*PROMPT*:
Collect the lines of the entries where "information" shows up.

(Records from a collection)
——

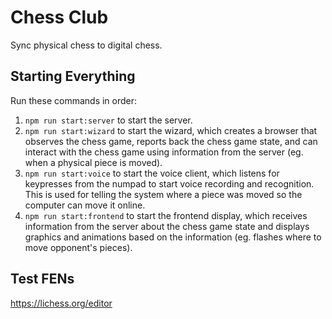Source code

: # Chess Club

Sync physical chess to digital chess.

## Starting Everything

Run these commands in order:


1. `npm run start:server` to start the server.
2. `npm run start:wizard` to start the wizard, which creates a browser that observes the chess game, reports back the chess game state, and can interact with the chess game using information from the server (eg. when a physical piece is moved).
3. `npm run start:voice` to start the voice client, which listens for keypresses from the numpad to start voice recording and recognition. This is used for telling the system where a piece was moved so the computer can move it online.
4. `npm run start:frontend` to start the frontend display, which receives information from the server about the chess game state and displays graphics and animations based on the information (eg. flashes where to move opponent's pieces).


## Test FENs

https://lichess.org/editor

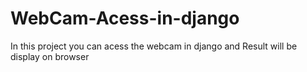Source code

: # WebCam-Acess-in-django
In this project you can acess the webcam in django and Result will be display on browser
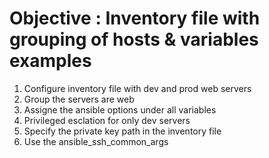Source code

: # Objective : Inventory file with grouping of hosts & variables examples

1. Configure inventory file with dev and prod web servers
2. Group the servers are web
3. Assigne the ansible options under all variables
4. Privileged esclation for only dev servers
5. Specify the private key path in the inventory file
6. Use the ansible_ssh_common_args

——

*OUTPUT OF THE EXERCISE*:
2. `npm run start:wizard` to start the wizard, which creates a browser that observes the chess game, reports back the chess game state, and can interact with the chess game using information from the server (eg. when a physical piece is moved).
4. `npm run start:frontend` to start the frontend display, which receives information from the server about the chess game state and displays graphics and animations based on the information (eg. flashes where to move opponent's pieces).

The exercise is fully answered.